Spicing it up with pebbles

Creating unique art and craft items has always given G S Jayanthi an adrenaline rush. She loves exploring new themes and bases and her passion can be seen in interesting frames, designed with spices and pebbles. Pebble art and spice art, as she fondly calls them, occupy a special place in Jayanthi’s heart.

It was during her visit to a beach in the US when the idea of pebble art came to her mind. “I wasn’t thinking much when I was collecting the flat pebbles there. I just told my friend’s daughter and son-in-law that I wanted some of them and I had a grand collection,” says the costume designer.

Later on, when she returned to the city, she put some designs together. “Before I knew it, some beautiful creations came out of them.” These designs, right from the idea to the final frame, would take only 15 to 20 minutes to create, she says. “I grew up being able to picturise designs in stones and other bases. Thus, ideas come to me just like that. I have pursued art for a long while and I am happy to say that I am inspired on my own,” says Jayanthi.

It could be a piece of wood or a small string that could inspire her to create the designs. “Not always do I have the plan ready. I like to keep my mind open to new ideas. Most of the shapes I have made are human forms or even fishes,” she adds.  She saw some designs on Pinterest after she created her own and has been drawn to create more ever since. “I’m always looking for more pebbles to work with. I have used strings and small twigs to complete the designs, but the pebbles create the frames,” she says.

Spice art, on the other hand, is a more tedious and time-taking process, she says. “The world of spices is as mystical in appearance as it is in terms of aromas and flavours. They have beautiful textures and all of them create a different story each time,” she says.

Jayanthi adds that she experiments with spices like cloves, nutmeg, cinnamon, small chillies, coriander leaves, curry leaves, anise seeds and mustard. “Each of them add to the detailing of the work. I add a spice according to the design that comes to my mind and develop it accordingly.”

Jayanthi works on her art only during the nights. “I do not like to be disturbed at all when I am working on these frames. When I am engaged in spice art, I place all the spices around the paperboard that I am going to work on,” she says. Just as in pebble art, these spices are stuck together to complete the frame. “But what is different here is that I take extra care to keep the spices moisture free. For this, I either leave them in some paperbooks or place them between tissue paper and iron them. I also iron spices like the nutmeg flower to bend it. The best part about working with these spices is that they are easily available and are dried, thus ready to use,” she says.

It was art with dried flowers and leaves that inspired Jayanthi to take up spice art. “I saw the possibilities with each of these spices and how they could be used to create nature-friendly designs. I especially like the star anise which has a nice and unique flower shape. These spices can inspire any artistic person to create wonderful designs,” she says with a smile.
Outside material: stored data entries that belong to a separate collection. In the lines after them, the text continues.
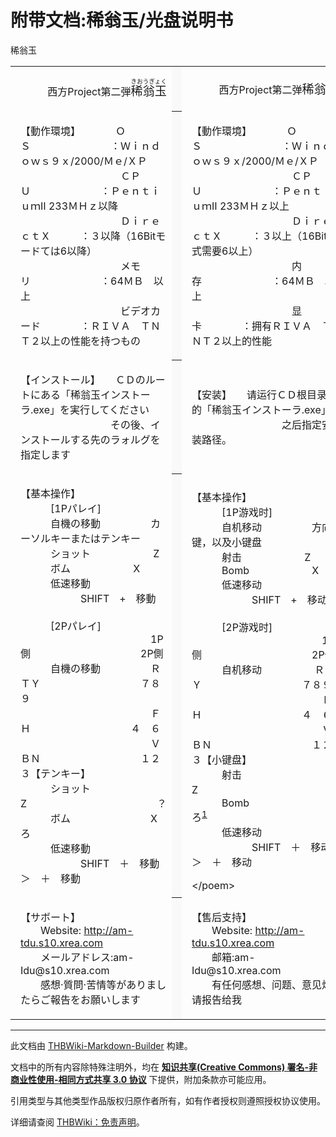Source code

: # 附带文档:稀翁玉/光盘说明书

<!-- source html: G:\repos\THBWiki-Markdown-Builder\THBWikiMarkdown\Temp\main\a\ac\ns506%3A%E7%A8%80%E7%BF%81%E7%8E%89%2F%E5%85%89%E7%9B%98%E8%AF%B4%E6%98%8E%E4%B9%A6.html -->

稀翁玉


<table>


<tbody><tr>
<td class="jaright" width="50%" lang="ja" style="border-right:none; padding-left:1em; text-align:right;">
<div class="poem">
<p>西方Project第二弾<big><ruby lang="ja"><rb>稀翁玉</rb><rp> (</rp><rt>きおうぎょく</rt><rp>) </rp></ruby></big>
</p>
</div>
</td>
<th style="background:#f9f9f9; border-left:none">
</th>
<td class="zhright" width="50%" style="text-align: right; padding-left:1em;">
<div class="poem">
<p>西方Project第二弹<big>稀翁玉</big>
</p>
</div>
</td></tr>
<tr>
<td class="jadef" width="50%" lang="ja" style="border-right:none; padding-left:1em;">
<div class="poem">
<p>【動作環境】　　　　ＯＳ　　　　　　　　：Ｗｉｎｄｏｗｓ９ｘ/2000/Ｍｅ/ＸＰ<br>
　　　　　　　　　　ＣＰＵ　　　　　　　：ＰｅｎｔｉｕｍⅡ 233ＭＨｚ以降<br>
　　　　　　　　　　ＤｉｒｅｃｔＸ　　　：３以降（16Bitモードては6以降）<br>
　　　　　　　　　　メモリ　　　　　　　：64ＭＢ　以上<br>
　　　　　　　　　　ビデオカード　　　　：ＲＩＶＡ　ＴＮＴ２以上の性能を持つもの
</p>
</div>
</td>
<th style="background:#f9f9f9; border-left:none">
</th>
<td class="zhdef" width="50%" style="padding-left:1em;">
<div class="poem">
<p>【動作環境】　　　　ＯＳ　　　　　　　　：Ｗｉｎｄｏｗｓ９ｘ/2000/Ｍｅ/ＸＰ<br>
　　　　　　　　　　ＣＰＵ　　　　　　　：ＰｅｎｔｉｕｍⅡ 233ＭＨｚ以上<br>
　　　　　　　　　　ＤｉｒｅｃｔＸ　　　：３以上（16Bit模式需要6以上） <br>
　　　　　　　　　　内存　　　　　　　：64ＭＢ　以上<br>
　　　　　　　　　　显卡　　　　：拥有ＲＩＶＡ　ＴＮＴ２以上的性能
</p>
</div>
</td></tr>
<tr>
<td class="jadef" width="50%" lang="ja" style="border-right:none; padding-left:1em;">
<div class="poem">
<p>【インストール】　　ＣＤのルートにある「稀翁玉インストーラ.exe」を実行してください<br>
　　　　　　　　　その後、インストールする先のラォルグを指定します
</p>
</div>
</td>
<th style="background:#f9f9f9; border-left:none">
</th>
<td class="zhdef" width="50%" style="padding-left:1em;">
<div class="poem">
<p>【安装】　　请运行ＣＤ根目录下的「稀翁玉インストーラ.exe」<br>
　　　　　　　　　之后指定安装路径。
</p>
</div>
</td></tr>
<tr>
<td class="jadef" width="50%" lang="ja" style="border-right:none; padding-left:1em;">
<div class="poem">
<p>【基本操作】<br>
　　　[1Pパレイ]<br>
　　　自機の移動　　　　　カーソルキーまたはテンキー<br>
　　　ショット	　　　　　　Z<br>
　　　ボム	　　　　　　X<br>
　　　低速移動	　　　　　　SHIFT　+　移動<br>
<br>
　　　[2Pパレイ]<br>
　　　　　　　　　　　　　1P側　　　　　　　　　　　2P側<br>
　　　自機の移動　　　　　ＲＴＹ　　　　　　　　　　７８９<br>
　　　　　　　　　　　　　Ｆ　Ｈ　　　　　　　　　　４　６<br>
　　　　　　　　　　　　　ＶＢＮ　　　　　　　　　　１２３【テンキー】<br>
　　　ショット　　　　　　Z　　　　　　　　　　　　　？<br>
　　　ボム　　　　　　　　X　　　　　　　　　　　　　ろ<br>
　　　低速移動	　　　　　　SHIFT　＋　移動　　　　　　＞　＋　移動
</p>
</div>
</td>
<th style="background:#f9f9f9; border-left:none">
</th>
<td class="zhdef" width="50%" style="padding-left:1em;">
<div class="poem">
<p>【基本操作】<br>
　　　[1P游戏时]<br>
　　　自机移动　　　　　方向键，以及小键盘<br>
　　　射击	　　　　　　Z<br>
　　　Bomb	　　　　　　X<br>
　　　低速移动	　　　　　　SHIFT　+　移动<br>
<br>
　　　[2P游戏时]<br>
　　　　　　　　　　　　　1P侧　　　　　　　　　　　2P侧<br>
　　　自机移动  　　　　　ＲＴＹ　　　　　　　　　　７８９<br>
　　　　　　　　　　　　　Ｆ　Ｈ　　　　　　　　　　４　６<br>
　　　　　　　　　　　　　ＶＢＮ　　　　　　　　　　１２３【小键盘】<br>
　　　射击　　　　　　Z　　　　　　　　　　　　　？<br>
　　　Bomb　　　　　　　　X　　　　　　　　　　　　　ろ<sup id="cite_ref-1" class="reference"><a href="#cite_note-1">1</a></sup><br>
　　　低速移动	　　　　　　SHIFT　＋　移动　　　　　　＞　＋　移动
</p>
</div>&lt;/poem&gt;
</td></tr>
<tr>
<td class="jadef" width="50%" lang="ja" style="border-right:none; padding-left:1em;">
<div class="poem">
<p>【サボート】<br>
　　Website: <a rel="nofollow" class="external free" href="http://am-tdu.s10.xrea.com">http://am-tdu.s10.xrea.com</a><br>
　　メールアドレス:am-Idu@s10.xrea.com<br>
　　感想·質問·苦情等がありましたらご報告をお願いします
</p>
</div>
</td>
<th style="background:#f9f9f9; border-left:none">
</th>
<td class="zhdef" width="50%" style="padding-left:1em;">
<div class="poem">
<p>【售后支持】<br>
　　Website: <a rel="nofollow" class="external free" href="http://am-tdu.s10.xrea.com">http://am-tdu.s10.xrea.com</a><br>
　　邮箱:am-Idu@s10.xrea.com<br>
　　有任何感想、问题、意见烦请报告给我
</p>
</div>
</td></tr></tbody></table>


[^cite_note-1]: 日语键盘中，在？键与右shift键之间的反斜杠(\)键





---

此文档由 [THBWiki-Markdown-Builder](https://github.com/Delsin-Yu/THBWiki-Markdown-Builder) 构建。

文档中的所有内容除特殊注明外，均在 [**知识共享(Creative Commons) 署名-非商业性使用-相同方式共享 3.0 协议**](https://creativecommons.org/licenses/by-sa/3.0/deed.zh-hans) 下提供，附加条款亦可能应用。

引用类型与其他类型作品版权归原作者所有，如有作者授权则遵照授权协议使用。

详细请查阅 [THBWiki：免责声明](https://thbwiki.cc/THBWiki:%E5%85%8D%E8%B4%A3%E5%A3%B0%E6%98%8E)。

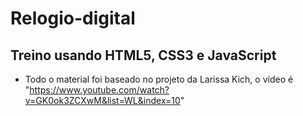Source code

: # Relogio-digital

## Treino usando HTML5, CSS3 e JavaScript

-   Todo o material foi baseado no projeto da Larissa Kich, o vídeo é "https://www.youtube.com/watch?v=GK0ok3ZCXwM&list=WL&index=10"
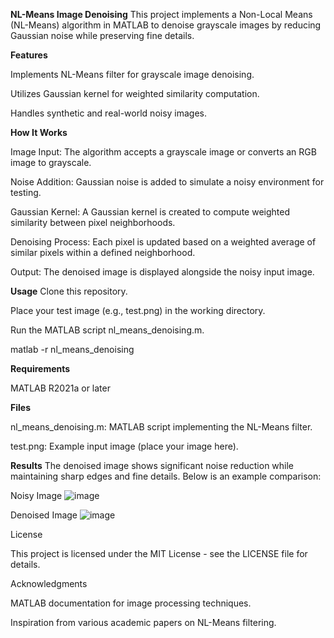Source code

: 
**NL-Means Image Denoising**
This project implements a Non-Local Means (NL-Means) algorithm in MATLAB to denoise grayscale images by reducing Gaussian noise while preserving fine details.

**Features**

Implements NL-Means filter for grayscale image denoising.

Utilizes Gaussian kernel for weighted similarity computation.

Handles synthetic and real-world noisy images.

**How It Works**

Image Input: The algorithm accepts a grayscale image or converts an RGB image to grayscale.

Noise Addition: Gaussian noise is added to simulate a noisy environment for testing.

Gaussian Kernel: A Gaussian kernel is created to compute weighted similarity between pixel neighborhoods.

Denoising Process: Each pixel is updated based on a weighted average of similar pixels within a defined neighborhood.

Output: The denoised image is displayed alongside the noisy input image.

**Usage**
Clone this repository.

Place your test image (e.g., test.png) in the working directory.

Run the MATLAB script nl_means_denoising.m.

matlab -r nl_means_denoising

**Requirements**

MATLAB R2021a or later

**Files**

nl_means_denoising.m: MATLAB script implementing the NL-Means filter.

test.png: Example input image (place your image here).

**Results**
The denoised image shows significant noise reduction while maintaining sharp edges and fine details. Below is an example comparison:

Noisy Image
![image](https://github.com/user-attachments/assets/d908afb2-49f6-49c2-8a20-d8b7e807e392)


Denoised Image
![image](https://github.com/user-attachments/assets/8f3c1ebe-4e7b-473f-a2e8-7ed0e66a2312)


License

This project is licensed under the MIT License - see the LICENSE file for details.

Acknowledgments

MATLAB documentation for image processing techniques.

Inspiration from various academic papers on NL-Means filtering.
“Often people are surprised as to how I make time in between my schedule for them, but the fact is that the artworks help me stay calm.” Jayanthi has been appreciated for her talents and often people have requested her to make these frames for them.
“Most people are baffled to see that these works are made of spices. A friend of mine who owns a restaurant has asked me to make a large frame for her and I am looking forward to creating it,” says Jayanthi.